##### Input material #####

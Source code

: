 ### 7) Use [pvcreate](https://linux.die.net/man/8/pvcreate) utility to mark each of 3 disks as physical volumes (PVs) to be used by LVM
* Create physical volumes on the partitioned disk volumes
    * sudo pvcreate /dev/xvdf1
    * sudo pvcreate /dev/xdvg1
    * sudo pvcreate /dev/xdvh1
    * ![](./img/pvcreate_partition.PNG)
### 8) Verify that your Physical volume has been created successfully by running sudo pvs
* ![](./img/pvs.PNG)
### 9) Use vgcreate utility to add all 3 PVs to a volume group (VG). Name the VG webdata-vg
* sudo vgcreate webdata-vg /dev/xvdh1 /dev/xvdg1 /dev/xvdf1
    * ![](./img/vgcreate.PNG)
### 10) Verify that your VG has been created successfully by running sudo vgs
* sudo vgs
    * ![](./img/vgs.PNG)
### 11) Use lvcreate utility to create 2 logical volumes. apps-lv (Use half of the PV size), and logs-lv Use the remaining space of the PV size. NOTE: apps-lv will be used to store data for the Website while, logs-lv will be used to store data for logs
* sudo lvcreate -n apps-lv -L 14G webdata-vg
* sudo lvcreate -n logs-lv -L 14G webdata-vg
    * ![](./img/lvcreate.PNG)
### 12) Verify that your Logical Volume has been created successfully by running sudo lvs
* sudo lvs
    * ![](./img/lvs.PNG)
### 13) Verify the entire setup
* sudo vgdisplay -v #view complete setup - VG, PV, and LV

#####
##### Input material #####

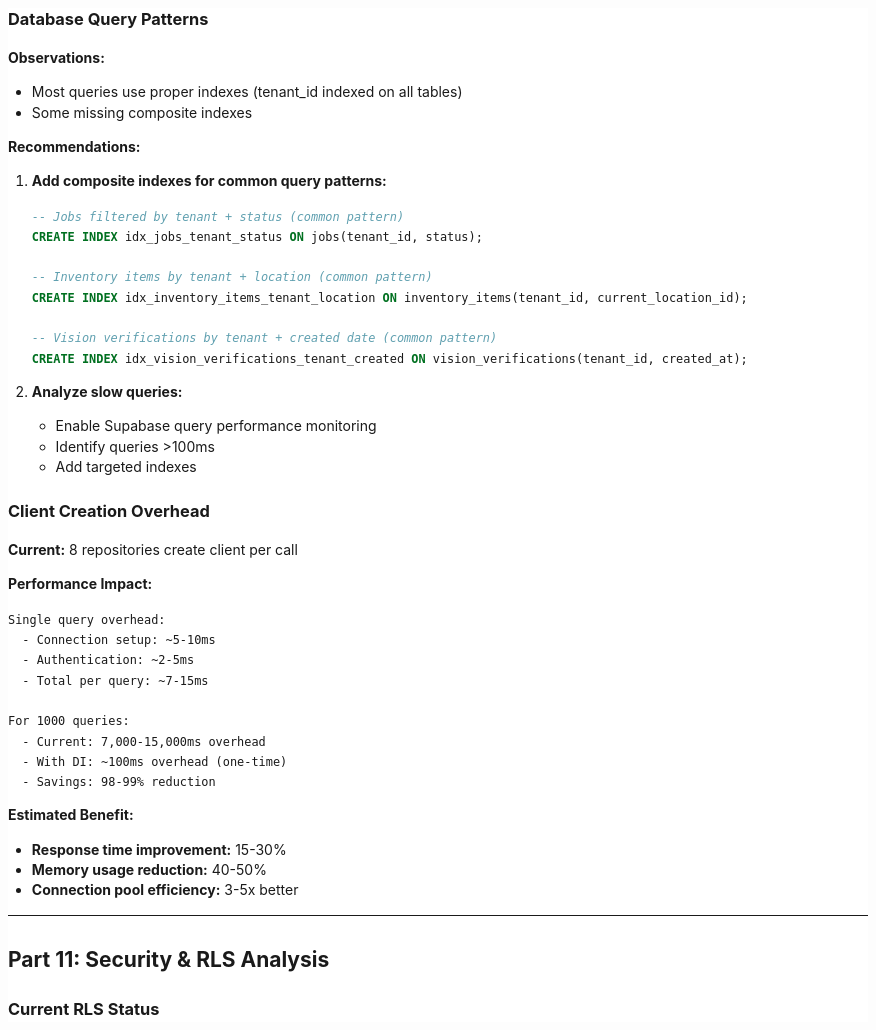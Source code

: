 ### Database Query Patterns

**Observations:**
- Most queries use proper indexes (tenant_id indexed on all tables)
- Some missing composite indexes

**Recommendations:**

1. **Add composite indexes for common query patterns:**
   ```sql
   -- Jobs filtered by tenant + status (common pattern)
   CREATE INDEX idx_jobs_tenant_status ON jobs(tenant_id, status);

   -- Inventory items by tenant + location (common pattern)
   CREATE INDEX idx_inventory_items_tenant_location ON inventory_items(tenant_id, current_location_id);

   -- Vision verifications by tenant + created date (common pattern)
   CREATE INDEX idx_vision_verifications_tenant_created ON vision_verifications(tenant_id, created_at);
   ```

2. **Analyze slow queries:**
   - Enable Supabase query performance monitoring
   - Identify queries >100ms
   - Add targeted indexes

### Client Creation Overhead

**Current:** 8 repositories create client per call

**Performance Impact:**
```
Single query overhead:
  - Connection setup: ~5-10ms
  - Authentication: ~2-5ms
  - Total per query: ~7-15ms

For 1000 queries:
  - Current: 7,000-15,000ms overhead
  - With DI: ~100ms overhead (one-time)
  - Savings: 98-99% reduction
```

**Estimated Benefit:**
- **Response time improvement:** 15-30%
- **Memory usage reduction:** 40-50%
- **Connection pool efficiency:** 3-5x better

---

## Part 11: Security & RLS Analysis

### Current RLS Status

#####
##### Input material #####

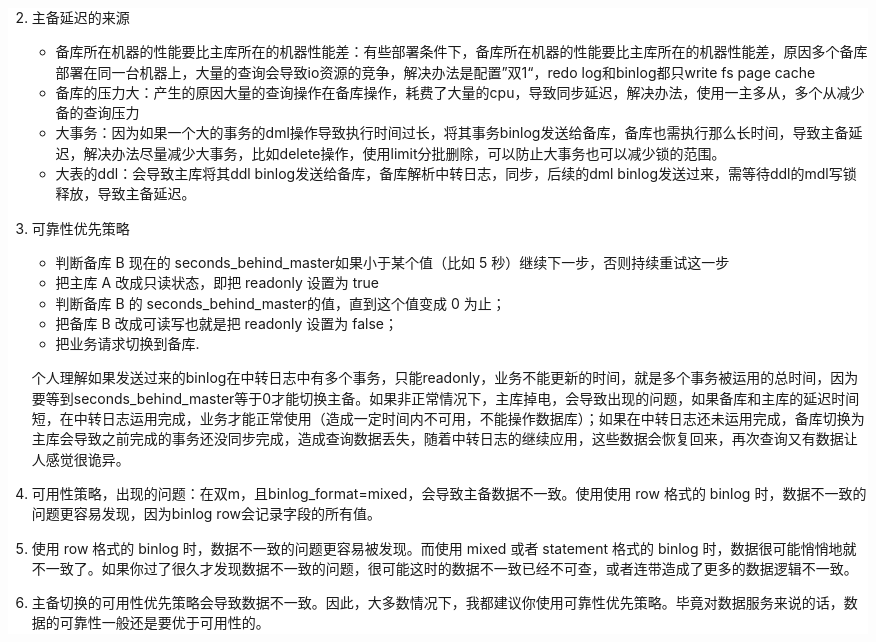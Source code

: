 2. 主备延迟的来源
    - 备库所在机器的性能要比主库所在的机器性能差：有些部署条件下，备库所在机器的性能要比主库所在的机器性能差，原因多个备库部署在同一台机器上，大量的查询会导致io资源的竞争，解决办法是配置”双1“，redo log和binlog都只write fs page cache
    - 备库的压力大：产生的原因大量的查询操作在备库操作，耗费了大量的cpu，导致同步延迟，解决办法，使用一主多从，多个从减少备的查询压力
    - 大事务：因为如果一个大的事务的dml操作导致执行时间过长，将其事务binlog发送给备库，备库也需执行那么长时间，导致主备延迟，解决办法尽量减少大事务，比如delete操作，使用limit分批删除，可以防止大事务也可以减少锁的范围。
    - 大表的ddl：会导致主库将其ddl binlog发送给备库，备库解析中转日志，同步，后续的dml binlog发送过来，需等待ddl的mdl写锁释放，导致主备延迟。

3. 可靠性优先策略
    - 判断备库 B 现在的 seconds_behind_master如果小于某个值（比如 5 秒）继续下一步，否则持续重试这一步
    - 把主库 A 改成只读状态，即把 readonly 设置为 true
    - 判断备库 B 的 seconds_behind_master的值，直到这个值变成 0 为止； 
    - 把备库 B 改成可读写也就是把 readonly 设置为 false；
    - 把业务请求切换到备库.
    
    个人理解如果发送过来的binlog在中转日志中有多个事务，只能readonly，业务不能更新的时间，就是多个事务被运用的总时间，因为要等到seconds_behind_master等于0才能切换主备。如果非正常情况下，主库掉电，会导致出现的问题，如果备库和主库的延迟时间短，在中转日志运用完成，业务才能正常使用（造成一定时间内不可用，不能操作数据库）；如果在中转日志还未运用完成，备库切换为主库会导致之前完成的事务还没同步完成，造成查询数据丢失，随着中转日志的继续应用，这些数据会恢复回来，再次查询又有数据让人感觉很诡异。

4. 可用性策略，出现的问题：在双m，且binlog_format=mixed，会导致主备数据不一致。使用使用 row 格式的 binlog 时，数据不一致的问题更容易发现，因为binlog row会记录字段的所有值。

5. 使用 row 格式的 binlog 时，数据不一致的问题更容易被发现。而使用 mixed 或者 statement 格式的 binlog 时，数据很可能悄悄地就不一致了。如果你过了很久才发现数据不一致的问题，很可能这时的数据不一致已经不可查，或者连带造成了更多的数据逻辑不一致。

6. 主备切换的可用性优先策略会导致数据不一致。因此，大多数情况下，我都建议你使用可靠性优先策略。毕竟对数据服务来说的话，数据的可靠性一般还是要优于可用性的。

#####

__Work instruction__
Your answer should be the exact lines above from the one with "4. 可用性策略，出现的问题：在双m，且binlog_format=mixed，会导致主备数据不一致。使用使用 row" through the one with "6. 主备切换的可用性优先策", both included, and nothing besides.

__Answer section__
4. 可用性策略，出现的问题：在双m，且binlog_format=mixed，会导致主备数据不一致。使用使用 row 格式的 binlog 时，数据不一致的问题更容易发现，因为binlog row会记录字段的所有值。

5. 使用 row 格式的 binlog 时，数据不一致的问题更容易被发现。而使用 mixed 或者 statement 格式的 binlog 时，数据很可能悄悄地就不一致了。如果你过了很久才发现数据不一致的问题，很可能这时的数据不一致已经不可查，或者连带造成了更多的数据逻辑不一致。

6. 主备切换的可用性优先策略会导致数据不一致。因此，大多数情况下，我都建议你使用可靠性优先策略。毕竟对数据服务来说的话，数据的可靠性一般还是要优于可用性的。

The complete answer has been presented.